すごくよく練られてるが、見せ方はこれが最良なのか?手数を増やすために矢継ぎ早にフリップ出す戦略だろうが、緩急をつけて特に面白いフレーズをもっとフィーチャーしてほしかった。「この計算方法びっくりするだろ?」とか相当面白いのに、もったいない。
「とうもころし、オッケーーー!!!」は最高なんやけど、なんか今日は全体的にテンションがMAXより若干落ちていなかったか?去年よりインパクトが落ちるのをツカミで逆手にとるのはうまい。勢いだけと言われようが、勢いだけを極めるのはすごいこと。
Bブロック
森ガール的なシチュエーションとゆりやんの出で立ちのアンバランスさは面白いけど、繰り出される断片的なあるあるとシチュエーションの関連がなさすぎて、そのなさすぎる感じがナンセンスでいいのかもしれないが、もうちょっと有機的な場面作りをみたかった。
「もしもジブリのヒロインぽい子が大阪に行ったら」という題目を忠実に演じていて好感。コントの基本形「もしも〜が…だったら」の強さを再認識。短い時間に序破急がきちんと詰まっている。不思議→不思議→掛布の遊びも良い。ただジブリを知らない人には伝わらない。
シチュエーション作り、ワードセンスともにすごい。「もっと歴史と距離置こう」「こんなんじゃ信長のとこ耐えられないよ」。序破急の破があればなおよかった。これも持ち時間がもうちょっと長ければ…

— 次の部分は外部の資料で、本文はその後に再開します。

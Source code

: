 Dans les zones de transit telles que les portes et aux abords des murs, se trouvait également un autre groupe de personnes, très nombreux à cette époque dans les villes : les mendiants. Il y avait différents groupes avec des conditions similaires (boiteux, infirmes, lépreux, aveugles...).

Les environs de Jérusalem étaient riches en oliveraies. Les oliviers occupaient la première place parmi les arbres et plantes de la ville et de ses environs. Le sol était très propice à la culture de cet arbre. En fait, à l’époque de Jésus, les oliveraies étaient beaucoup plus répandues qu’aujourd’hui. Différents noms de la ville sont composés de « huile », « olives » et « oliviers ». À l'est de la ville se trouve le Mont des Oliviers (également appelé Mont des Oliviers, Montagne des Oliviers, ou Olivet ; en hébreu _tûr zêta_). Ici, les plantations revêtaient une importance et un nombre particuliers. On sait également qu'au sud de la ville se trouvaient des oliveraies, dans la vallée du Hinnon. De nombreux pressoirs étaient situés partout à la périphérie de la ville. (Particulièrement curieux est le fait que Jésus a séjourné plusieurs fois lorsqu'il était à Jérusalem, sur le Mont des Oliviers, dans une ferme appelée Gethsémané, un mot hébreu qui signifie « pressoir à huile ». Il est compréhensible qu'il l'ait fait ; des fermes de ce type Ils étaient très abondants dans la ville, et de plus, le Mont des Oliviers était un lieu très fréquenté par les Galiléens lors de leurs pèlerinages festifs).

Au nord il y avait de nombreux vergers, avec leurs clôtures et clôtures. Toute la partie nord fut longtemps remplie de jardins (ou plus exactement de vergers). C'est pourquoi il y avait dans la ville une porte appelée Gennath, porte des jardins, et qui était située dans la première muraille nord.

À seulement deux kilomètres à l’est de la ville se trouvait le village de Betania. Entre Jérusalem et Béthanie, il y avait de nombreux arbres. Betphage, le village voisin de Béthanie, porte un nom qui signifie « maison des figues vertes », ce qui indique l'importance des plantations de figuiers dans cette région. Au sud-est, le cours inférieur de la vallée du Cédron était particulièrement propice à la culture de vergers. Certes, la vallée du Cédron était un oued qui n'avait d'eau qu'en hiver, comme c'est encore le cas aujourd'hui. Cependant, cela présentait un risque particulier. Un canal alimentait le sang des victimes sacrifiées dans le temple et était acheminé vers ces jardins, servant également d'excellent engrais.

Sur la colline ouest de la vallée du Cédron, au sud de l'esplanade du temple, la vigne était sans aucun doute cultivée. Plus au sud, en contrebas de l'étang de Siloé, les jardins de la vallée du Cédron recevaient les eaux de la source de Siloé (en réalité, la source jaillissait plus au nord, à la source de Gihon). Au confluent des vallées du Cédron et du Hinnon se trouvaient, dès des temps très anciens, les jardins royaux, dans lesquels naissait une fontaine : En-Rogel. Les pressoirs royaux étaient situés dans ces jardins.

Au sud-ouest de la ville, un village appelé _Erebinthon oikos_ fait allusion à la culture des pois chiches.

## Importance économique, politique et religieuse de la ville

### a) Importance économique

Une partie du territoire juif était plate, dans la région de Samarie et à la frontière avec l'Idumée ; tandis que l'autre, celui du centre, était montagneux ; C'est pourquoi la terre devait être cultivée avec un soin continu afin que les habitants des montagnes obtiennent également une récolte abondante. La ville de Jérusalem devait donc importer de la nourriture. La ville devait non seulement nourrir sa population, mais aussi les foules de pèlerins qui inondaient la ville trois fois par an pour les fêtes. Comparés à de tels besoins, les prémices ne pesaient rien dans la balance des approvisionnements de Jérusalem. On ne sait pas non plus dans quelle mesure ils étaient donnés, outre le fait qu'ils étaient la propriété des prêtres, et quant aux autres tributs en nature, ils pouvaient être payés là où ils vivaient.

21歳モデル一人暮らし→人の金でゴルフしてる、みたいな偏見に満ちた決めつけは面白いんだけど、客のプロフィールを聞く部分で間が空いて、ひとつひとつが単発の笑いになるのが惜しい。占いの結果のところに笑いのポイントが集約されるのもなかなかハードルが上がる。
Cブロック
キャラクター造形の面白さもさることながら、音楽の演出がすごくうまい。この人が魅力的なのは、きっと本人自身が好きでたまらないタイプのキャラクターを素直に演じてるからじゃないかな。本人が楽しんでやってるのが伝わってくるもんね。
●マツモトクラブ
お得意の独白型ナレーションや、他人の音声を交えた奥行きのある物語空間。今回は哀愁の要素が薄めで、少し物足りなさを感じてしまったが、ネタに確固たる「らしさ」のある人なので尊敬している。
芸人さんのネタを見ていると、仮に自分が芸人になってこのネタを思いついて練習して、同じくらい面白く演じられるだろうか、とか考えたりする。それで言うとアキラ100%のネタは、僕には絶対にできない。ある意味、シルクドソレイユみたいなもの。僕は拍手する。
●おいでやす小田
「真に受ける」というテーマ一本で展開していく一人芝居。ショートストーリーとしての核がしっかり提示されていて、好きなタイプのネタ。これもルシファー吉岡と同じく、後半に大展開があれば言うことなしだが…総じて持ち時間の短さが惜しい。
ファイナルステージ
「でっかい剣持ってる系男子あるある」。ナンセンスすぎて俺は一本目より好き。展開もへったくれもない、構成的なネタへのアンチテーゼ。これも才能。
悲しいかな、キャラクター設定と笑わせ方が一本目と変わりばえせず。ジブリありきの設定にこだわらず、演技力ありそうなのでいろんなキャラクターを試してほしい。
プロフェッショナル。何がすごいって、この芸を極めようとして心折れることなく練習を重ねる、その倒錯した意気込みがすごい。アホなことに真剣に取り組む見本。
今回はネタ時間の短さが特に気になった。3分に起承転結を詰め込むのはなかなか難しい。インパクト重視のネタが強くなるのは必然。M-1のように4分あればもっとR-1の包容力が上がるはずだが。